Snow-covered rivers in India?
That’s what it may look like at first, but with temperatures routinely climbing over 110 degrees Fahrenheit, this is not the case. Instead, these stunning images of India’s Yamuna River show a river covered with an unexpected and altogether unpleasant substance: toxic foam.
Swaths of the Yamuna River, one of two Indian rivers that last month were declared to be living humans by the High Court in Uttarakhand, are so polluted that toxic foam has bubbled up from beneath the surface.
French photographer Zacharie Rabehi captured the river’s pollution in his “Toxic City” series.

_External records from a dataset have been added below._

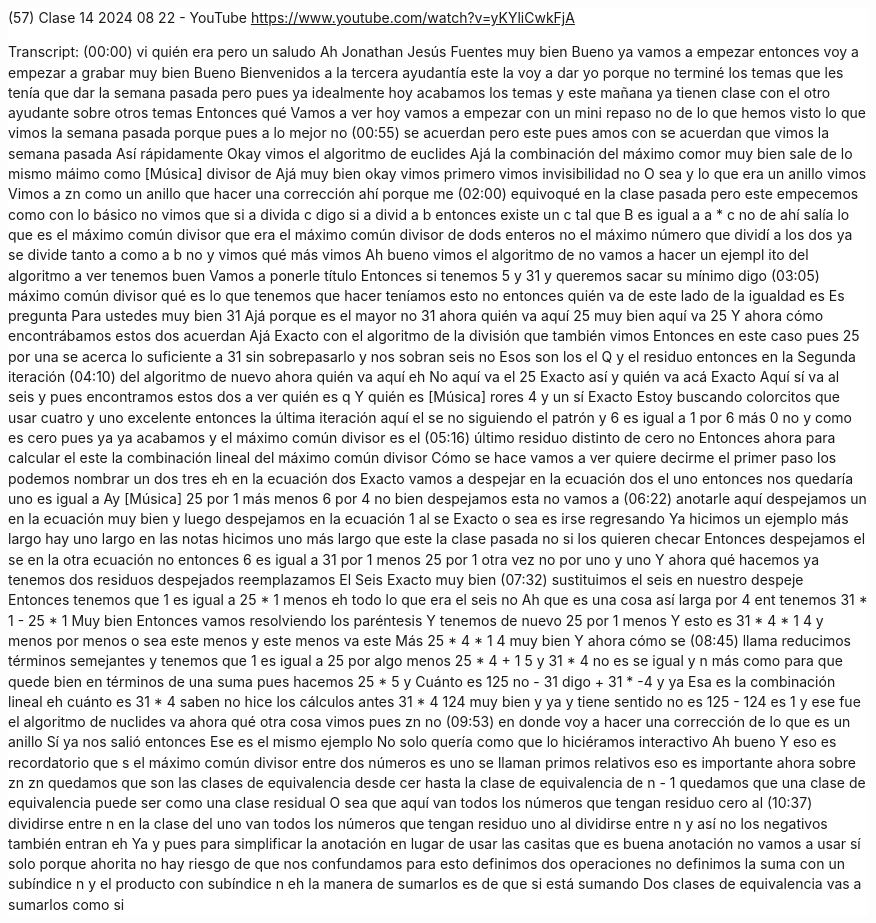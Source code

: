 (57) Clase 14 2024 08 22 - YouTube
https://www.youtube.com/watch?v=yKYliCwkFjA

Transcript:
(00:00) vi quién era pero un saludo Ah Jonathan Jesús Fuentes muy bien Bueno ya vamos a empezar entonces voy a empezar a grabar muy bien Bueno Bienvenidos a la tercera ayudantía este la voy a dar yo porque no terminé los temas que les tenía que dar la semana pasada pero pues ya idealmente hoy acabamos los temas y este mañana ya tienen clase con el otro ayudante sobre otros temas Entonces qué Vamos a ver hoy vamos a empezar con un mini repaso no de lo que hemos visto lo que vimos la semana pasada porque pues a lo mejor no
(00:55) se acuerdan pero este pues amos con se acuerdan que vimos la semana pasada Así rápidamente Okay vimos el algoritmo de euclides Ajá la combinación del máximo comor muy bien sale de lo mismo máimo como [Música] divisor de Ajá muy bien okay vimos primero vimos invisibilidad no O sea y lo que era un anillo vimos Vimos a zn como un anillo que hacer una corrección ahí porque me
(02:00) equivoqué en la clase pasada pero este empecemos como con lo básico no vimos que si a divida c digo si a divid a b entonces existe un c tal que B es igual a a * c no de ahí salía lo que es el máximo común divisor que era el máximo común divisor de dods enteros no el máximo número que dividí a los dos ya se divide tanto a como a b no y vimos qué más vimos Ah bueno vimos el algoritmo de no vamos a hacer un ejempl ito del algoritmo a ver tenemos buen Vamos a ponerle título Entonces si tenemos 5 y 31 y queremos sacar su mínimo digo
(03:05) máximo común divisor qué es lo que tenemos que hacer teníamos esto no entonces quién va de este lado de la igualdad es Es pregunta Para ustedes muy bien 31 Ajá porque es el mayor no 31 ahora quién va aquí 25 muy bien aquí va 25 Y ahora cómo encontrábamos estos dos acuerdan Ajá Exacto con el algoritmo de la división que también vimos Entonces en este caso pues 25 por una se acerca lo suficiente a 31 sin sobrepasarlo y nos sobran seis no Esos son los el Q y el residuo entonces en la Segunda iteración
(04:10) del algoritmo de nuevo ahora quién va aquí eh No aquí va el 25 Exacto así y quién va acá Exacto Aquí sí va al seis y pues encontramos estos dos a ver quién es q Y quién es [Música] rores 4 y un sí Exacto Estoy buscando colorcitos que usar cuatro y uno excelente entonces la última iteración aquí el se no siguiendo el patrón y 6 es igual a 1 por 6 más 0 no y como es cero pues ya ya acabamos y el máximo común divisor es el
(05:16) último residuo distinto de cero no Entonces ahora para calcular el este la combinación lineal del máximo común divisor Cómo se hace vamos a ver quiere decirme el primer paso los podemos nombrar un dos tres eh en la ecuación dos Exacto vamos a despejar en la ecuación dos el uno entonces nos quedaría uno es igual a Ay [Música] 25 por 1 más menos 6 por 4 no bien despejamos esta no vamos a
(06:22) anotarle aquí despejamos un en la ecuación muy bien y luego despejamos en la ecuación 1 al se Exacto o sea es irse regresando Ya hicimos un ejemplo más largo hay uno largo en las notas hicimos uno más largo que este la clase pasada no si los quieren checar Entonces despejamos el se en la otra ecuación no entonces 6 es igual a 31 por 1 menos 25 por 1 otra vez no por uno y uno Y ahora qué hacemos ya tenemos dos residuos despejados reemplazamos El Seis Exacto muy bien
(07:32) sustituimos el seis en nuestro despeje Entonces tenemos que 1 es igual a 25 * 1 menos eh todo lo que era el seis no Ah que es una cosa así larga por 4 ent tenemos 31 * 1 - 25 * 1 Muy bien Entonces vamos resolviendo los paréntesis Y tenemos de nuevo 25 por 1 menos Y esto es 31 * 4 * 1 4 y menos por menos o sea este menos y este menos va este Más 25 * 4 * 1 4 muy bien Y ahora cómo se
(08:45) llama reducimos términos semejantes y tenemos que 1 es igual a 25 por algo menos 25 * 4 + 1 5 y 31 * 4 no es se igual y n más como para que quede bien en términos de una suma pues hacemos 25 * 5 y Cuánto es 125 no - 31 digo + 31 * -4 y ya Esa es la combinación lineal eh cuánto es 31 * 4 saben no hice los cálculos antes 31 * 4 124 muy bien y ya y tiene sentido no es 125 - 124 es 1 y ese fue el algoritmo de nuclides va ahora qué otra cosa vimos pues zn no
(09:53) en donde voy a hacer una corrección de lo que es un anillo Sí ya nos salió entonces Ese es el mismo ejemplo No solo quería como que lo hiciéramos interactivo Ah bueno Y eso es recordatorio que s el máximo común divisor entre dos números es uno se llaman primos relativos eso es importante ahora sobre zn zn quedamos que son las clases de equivalencia desde cer hasta la clase de equivalencia de n - 1 quedamos que una clase de equivalencia puede ser como una clase residual O sea que aquí van todos los números que tengan residuo cero al
(10:37) dividirse entre n en la clase del uno van todos los números que tengan residuo uno al dividirse entre n y así no los negativos también entran eh Ya y pues para simplificar la anotación en lugar de usar las casitas que es buena anotación no vamos a usar sí solo porque ahorita no hay riesgo de que nos confundamos para esto definimos dos operaciones no definimos la suma con un subíndice n y el producto con subíndice n eh la manera de sumarlos es de que si está sumando Dos clases de equivalencia vas a sumarlos como si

The Indian government has spent roughly Rs 2,000 crore (or approximately $300 million USD) over the past 22 years in an attempt to clean the river. But human and animal excrement, debris, industrial contaminants, and untreated sewage have turned the sacred river into a bonafide toxic waste zone.
According to Business Insider, “the river has been deemed ‘dead,’ meaning there is no longer enough oxygen in its waters to sustain fish.”
Part of the issue is a lack of access to water and sanitation facilities for many of those living in poverty, which leads to open defecation that ends up in the country’s rivers and streams. According to one study, more than half of the country lacks access to adequate sanitation.
River pollution is part of a larger pollution crisis in rapidly-developing India. Delhi, the city where the toxic river foam is emerging, has surpassed Beijing as being the smoggiest city in the world, Newsweek reports.
The levels of pollution in India are so high, one study showed, that the number of premature deaths in the country rose 150 percent in 25 years.
This pollution has led to the popularization of the “smog selfie,” Wired reports.
The government is attempting to deal with air and water pollution on several fronts, but the country’s incredible economic growth makes that a challenge.
India recently announced its intention for all new vehicles produced by 2030 to be electric-powered. It declared the Ganges and Yamuna rivers to be human entities in an attempt to reduce water pollution. And it launched a campaign, called Swachh Bharat, that aims to educate Indians about open defecation.
But, as the case of the Yamuna River shows, creating a cleaner future in India is an uphill battle.